=== Your instructions ===
Take the entries below and print, exactly, the stretch from the line containing "filtering : also" through the line containing "[Silk Road tales", both included.

Plain-text document sources:
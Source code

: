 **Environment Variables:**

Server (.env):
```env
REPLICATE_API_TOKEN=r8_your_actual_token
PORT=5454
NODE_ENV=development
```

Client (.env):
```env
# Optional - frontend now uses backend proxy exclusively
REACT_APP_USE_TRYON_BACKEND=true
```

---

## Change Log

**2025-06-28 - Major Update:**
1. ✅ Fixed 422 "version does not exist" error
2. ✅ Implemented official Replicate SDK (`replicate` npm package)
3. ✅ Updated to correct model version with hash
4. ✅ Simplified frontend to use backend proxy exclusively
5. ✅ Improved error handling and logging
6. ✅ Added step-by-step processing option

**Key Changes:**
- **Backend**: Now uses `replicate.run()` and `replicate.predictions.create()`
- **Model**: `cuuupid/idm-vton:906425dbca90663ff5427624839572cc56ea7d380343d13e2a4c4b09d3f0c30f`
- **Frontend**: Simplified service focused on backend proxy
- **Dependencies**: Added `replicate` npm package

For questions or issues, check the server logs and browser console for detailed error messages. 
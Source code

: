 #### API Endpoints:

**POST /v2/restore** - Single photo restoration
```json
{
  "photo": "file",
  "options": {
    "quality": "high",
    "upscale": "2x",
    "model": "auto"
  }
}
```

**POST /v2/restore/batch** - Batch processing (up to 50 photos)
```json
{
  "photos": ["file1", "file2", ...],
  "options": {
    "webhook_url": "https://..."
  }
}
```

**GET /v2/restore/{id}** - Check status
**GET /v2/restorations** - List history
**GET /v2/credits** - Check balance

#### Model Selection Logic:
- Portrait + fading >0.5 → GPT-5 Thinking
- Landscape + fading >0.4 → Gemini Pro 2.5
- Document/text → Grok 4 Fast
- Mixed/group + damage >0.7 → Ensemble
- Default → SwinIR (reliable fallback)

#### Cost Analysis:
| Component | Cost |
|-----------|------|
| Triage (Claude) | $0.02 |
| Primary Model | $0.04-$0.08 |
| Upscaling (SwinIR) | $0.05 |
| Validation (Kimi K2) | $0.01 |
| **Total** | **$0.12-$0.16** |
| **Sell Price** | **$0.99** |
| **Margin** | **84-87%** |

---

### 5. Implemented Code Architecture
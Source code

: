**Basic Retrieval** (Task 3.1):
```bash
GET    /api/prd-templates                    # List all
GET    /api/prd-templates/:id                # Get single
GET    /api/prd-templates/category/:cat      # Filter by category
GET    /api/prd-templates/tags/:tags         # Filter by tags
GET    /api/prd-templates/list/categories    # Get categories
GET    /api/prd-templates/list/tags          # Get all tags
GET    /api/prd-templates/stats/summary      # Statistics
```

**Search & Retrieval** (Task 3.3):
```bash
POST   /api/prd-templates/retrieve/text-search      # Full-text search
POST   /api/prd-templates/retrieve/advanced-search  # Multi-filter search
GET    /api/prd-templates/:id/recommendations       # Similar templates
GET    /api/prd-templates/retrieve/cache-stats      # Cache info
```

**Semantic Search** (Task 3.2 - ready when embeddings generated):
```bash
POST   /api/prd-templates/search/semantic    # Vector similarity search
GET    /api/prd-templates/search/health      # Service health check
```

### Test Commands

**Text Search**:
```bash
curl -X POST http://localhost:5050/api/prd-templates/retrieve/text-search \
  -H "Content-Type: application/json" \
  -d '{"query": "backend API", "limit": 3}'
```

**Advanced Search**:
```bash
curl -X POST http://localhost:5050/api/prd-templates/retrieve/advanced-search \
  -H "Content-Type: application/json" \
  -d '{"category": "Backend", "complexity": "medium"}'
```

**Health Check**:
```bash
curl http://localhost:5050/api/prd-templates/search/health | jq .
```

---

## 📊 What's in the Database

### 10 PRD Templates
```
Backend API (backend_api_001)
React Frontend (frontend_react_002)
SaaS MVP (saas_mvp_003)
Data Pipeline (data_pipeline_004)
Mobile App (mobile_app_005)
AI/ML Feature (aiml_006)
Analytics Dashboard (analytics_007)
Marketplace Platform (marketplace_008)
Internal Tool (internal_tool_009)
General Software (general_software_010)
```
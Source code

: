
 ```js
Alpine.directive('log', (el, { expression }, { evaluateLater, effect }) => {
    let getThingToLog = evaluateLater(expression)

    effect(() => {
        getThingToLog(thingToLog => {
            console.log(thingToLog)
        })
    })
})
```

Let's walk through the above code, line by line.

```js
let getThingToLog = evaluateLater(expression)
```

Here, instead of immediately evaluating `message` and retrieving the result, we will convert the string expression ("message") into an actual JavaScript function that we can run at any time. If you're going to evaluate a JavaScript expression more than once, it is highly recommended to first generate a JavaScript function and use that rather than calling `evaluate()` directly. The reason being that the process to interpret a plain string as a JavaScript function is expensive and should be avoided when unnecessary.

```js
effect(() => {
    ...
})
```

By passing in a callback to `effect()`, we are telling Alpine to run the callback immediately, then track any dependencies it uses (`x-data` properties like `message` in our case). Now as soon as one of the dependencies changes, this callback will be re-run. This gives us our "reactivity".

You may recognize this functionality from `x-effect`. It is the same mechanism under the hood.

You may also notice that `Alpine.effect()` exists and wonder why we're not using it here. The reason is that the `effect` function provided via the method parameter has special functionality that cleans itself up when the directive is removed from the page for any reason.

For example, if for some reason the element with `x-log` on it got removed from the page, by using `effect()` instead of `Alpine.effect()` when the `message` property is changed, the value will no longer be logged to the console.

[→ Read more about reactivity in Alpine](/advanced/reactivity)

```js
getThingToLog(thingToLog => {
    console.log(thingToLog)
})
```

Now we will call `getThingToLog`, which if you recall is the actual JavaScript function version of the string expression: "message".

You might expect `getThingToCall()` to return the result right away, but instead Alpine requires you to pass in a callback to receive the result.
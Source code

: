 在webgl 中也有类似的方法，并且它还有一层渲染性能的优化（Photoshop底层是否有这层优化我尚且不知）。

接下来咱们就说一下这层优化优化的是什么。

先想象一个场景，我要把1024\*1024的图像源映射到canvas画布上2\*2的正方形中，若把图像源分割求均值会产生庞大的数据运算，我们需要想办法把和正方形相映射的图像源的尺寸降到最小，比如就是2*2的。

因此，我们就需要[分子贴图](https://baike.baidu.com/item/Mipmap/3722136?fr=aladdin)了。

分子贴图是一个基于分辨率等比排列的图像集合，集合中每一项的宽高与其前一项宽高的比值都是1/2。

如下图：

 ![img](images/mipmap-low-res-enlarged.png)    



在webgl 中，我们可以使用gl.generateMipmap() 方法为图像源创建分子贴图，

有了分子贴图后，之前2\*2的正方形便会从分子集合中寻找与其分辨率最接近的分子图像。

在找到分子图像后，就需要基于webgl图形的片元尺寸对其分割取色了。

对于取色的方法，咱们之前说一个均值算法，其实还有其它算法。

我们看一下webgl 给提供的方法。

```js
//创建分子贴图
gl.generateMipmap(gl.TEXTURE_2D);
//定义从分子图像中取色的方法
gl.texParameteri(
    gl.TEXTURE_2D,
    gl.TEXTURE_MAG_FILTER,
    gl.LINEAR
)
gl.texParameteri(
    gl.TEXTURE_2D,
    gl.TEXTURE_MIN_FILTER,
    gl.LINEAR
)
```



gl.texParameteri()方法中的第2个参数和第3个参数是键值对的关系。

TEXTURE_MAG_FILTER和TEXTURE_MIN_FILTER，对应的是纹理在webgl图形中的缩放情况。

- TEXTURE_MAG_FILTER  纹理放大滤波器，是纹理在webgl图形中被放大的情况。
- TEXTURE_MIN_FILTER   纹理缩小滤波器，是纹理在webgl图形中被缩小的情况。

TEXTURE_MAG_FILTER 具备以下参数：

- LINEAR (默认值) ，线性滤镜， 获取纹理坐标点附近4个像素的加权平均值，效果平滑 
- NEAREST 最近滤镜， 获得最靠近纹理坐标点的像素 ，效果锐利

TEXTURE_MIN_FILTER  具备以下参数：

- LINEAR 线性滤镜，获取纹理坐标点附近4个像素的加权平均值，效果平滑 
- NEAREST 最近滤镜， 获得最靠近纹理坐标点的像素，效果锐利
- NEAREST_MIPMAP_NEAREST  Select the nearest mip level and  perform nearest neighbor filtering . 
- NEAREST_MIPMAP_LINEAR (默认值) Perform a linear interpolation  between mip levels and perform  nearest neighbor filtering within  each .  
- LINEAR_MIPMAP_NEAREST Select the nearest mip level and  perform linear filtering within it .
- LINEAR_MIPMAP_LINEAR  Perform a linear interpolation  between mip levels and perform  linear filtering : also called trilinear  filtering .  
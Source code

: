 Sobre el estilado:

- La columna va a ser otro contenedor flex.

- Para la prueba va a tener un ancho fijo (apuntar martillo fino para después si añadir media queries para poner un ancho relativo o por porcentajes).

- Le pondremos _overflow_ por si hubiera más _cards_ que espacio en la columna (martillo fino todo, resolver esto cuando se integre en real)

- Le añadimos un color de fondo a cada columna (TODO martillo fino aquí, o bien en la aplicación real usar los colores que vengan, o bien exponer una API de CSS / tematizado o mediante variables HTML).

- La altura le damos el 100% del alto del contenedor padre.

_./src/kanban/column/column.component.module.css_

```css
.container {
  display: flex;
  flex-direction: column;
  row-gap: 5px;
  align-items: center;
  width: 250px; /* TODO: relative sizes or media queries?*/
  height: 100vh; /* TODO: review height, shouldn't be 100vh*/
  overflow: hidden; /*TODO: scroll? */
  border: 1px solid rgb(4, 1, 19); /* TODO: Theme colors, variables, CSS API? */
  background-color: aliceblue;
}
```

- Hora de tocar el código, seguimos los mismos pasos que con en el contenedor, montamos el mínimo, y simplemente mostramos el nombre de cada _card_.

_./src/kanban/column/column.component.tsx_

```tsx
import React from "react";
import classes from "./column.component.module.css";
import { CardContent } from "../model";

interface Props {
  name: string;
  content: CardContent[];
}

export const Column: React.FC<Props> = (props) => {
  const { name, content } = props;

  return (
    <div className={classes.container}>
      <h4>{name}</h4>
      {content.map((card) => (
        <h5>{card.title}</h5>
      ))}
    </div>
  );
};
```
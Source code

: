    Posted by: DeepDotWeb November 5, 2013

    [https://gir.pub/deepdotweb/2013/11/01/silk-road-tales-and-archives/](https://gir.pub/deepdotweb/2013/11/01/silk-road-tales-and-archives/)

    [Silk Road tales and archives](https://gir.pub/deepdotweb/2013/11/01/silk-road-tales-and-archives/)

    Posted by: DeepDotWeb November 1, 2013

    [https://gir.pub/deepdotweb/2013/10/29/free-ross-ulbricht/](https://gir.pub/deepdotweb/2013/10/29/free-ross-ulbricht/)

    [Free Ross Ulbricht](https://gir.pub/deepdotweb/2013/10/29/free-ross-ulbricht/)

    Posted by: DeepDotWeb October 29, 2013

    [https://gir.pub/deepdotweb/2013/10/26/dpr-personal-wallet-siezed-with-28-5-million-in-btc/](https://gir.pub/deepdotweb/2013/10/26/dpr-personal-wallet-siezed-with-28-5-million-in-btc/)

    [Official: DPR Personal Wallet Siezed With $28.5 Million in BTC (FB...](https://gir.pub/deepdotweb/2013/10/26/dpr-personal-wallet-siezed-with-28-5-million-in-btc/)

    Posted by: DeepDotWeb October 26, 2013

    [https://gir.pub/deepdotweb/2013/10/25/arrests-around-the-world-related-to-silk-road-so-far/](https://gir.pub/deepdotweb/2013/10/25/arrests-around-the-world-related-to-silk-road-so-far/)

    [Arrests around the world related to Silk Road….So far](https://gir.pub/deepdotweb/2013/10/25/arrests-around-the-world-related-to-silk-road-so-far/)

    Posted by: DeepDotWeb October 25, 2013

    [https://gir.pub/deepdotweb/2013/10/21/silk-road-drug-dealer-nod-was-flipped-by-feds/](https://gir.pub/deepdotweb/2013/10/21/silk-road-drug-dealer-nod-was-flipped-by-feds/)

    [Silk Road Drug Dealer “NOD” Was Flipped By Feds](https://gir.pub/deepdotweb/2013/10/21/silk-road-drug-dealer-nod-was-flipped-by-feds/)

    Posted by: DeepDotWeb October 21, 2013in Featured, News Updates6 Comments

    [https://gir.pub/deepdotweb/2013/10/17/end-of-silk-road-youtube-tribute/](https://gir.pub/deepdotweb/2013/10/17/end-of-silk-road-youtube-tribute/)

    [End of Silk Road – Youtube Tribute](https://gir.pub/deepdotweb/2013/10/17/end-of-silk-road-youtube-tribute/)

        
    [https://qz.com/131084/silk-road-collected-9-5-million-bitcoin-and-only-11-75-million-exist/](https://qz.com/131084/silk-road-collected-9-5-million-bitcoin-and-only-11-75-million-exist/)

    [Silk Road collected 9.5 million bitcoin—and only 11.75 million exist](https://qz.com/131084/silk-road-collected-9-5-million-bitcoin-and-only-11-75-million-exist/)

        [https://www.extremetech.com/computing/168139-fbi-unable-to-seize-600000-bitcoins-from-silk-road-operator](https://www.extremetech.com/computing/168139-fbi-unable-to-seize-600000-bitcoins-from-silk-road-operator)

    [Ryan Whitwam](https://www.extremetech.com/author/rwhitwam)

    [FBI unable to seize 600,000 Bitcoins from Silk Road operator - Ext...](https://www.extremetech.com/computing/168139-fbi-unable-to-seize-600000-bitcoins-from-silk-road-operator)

=== Written response ===
- LINEAR_MIPMAP_LINEAR  Perform a linear interpolation  between mip levels and perform  linear filtering : also called trilinear  filtering .  
Source code

: Sobre el estilado:

- La columna va a ser otro contenedor flex.

- Para la prueba va a tener un ancho fijo (apuntar martillo fino para después si añadir media queries para poner un ancho relativo o por porcentajes).

- Le pondremos _overflow_ por si hubiera más _cards_ que espacio en la columna (martillo fino todo, resolver esto cuando se integre en real)

- Le añadimos un color de fondo a cada columna (TODO martillo fino aquí, o bien en la aplicación real usar los colores que vengan, o bien exponer una API de CSS / tematizado o mediante variables HTML).

- La altura le damos el 100% del alto del contenedor padre.

_./src/kanban/column/column.component.module.css_

```css
.container {
  display: flex;
  flex-direction: column;
  row-gap: 5px;
  align-items: center;
  width: 250px; /* TODO: relative sizes or media queries?*/
  height: 100vh; /* TODO: review height, shouldn't be 100vh*/
  overflow: hidden; /*TODO: scroll? */
  border: 1px solid rgb(4, 1, 19); /* TODO: Theme colors, variables, CSS API? */
  background-color: aliceblue;
}
```

- Hora de tocar el código, seguimos los mismos pasos que con en el contenedor, montamos el mínimo, y simplemente mostramos el nombre de cada _card_.

_./src/kanban/column/column.component.tsx_

```tsx
import React from "react";
import classes from "./column.component.module.css";
import { CardContent } from "../model";

interface Props {
  name: string;
  content: CardContent[];
}

export const Column: React.FC<Props> = (props) => {
  const { name, content } = props;

  return (
    <div className={classes.container}>
      <h4>{name}</h4>
      {content.map((card) => (
        <h5>{card.title}</h5>
      ))}
    </div>
  );
};
```
Source code

:    Posted by: DeepDotWeb November 5, 2013

    [https://gir.pub/deepdotweb/2013/11/01/silk-road-tales-and-archives/](https://gir.pub/deepdotweb/2013/11/01/silk-road-tales-and-archives/)

    [Silk Road tales and archives](https://gir.pub/deepdotweb/2013/11/01/silk-road-tales-and-archives/)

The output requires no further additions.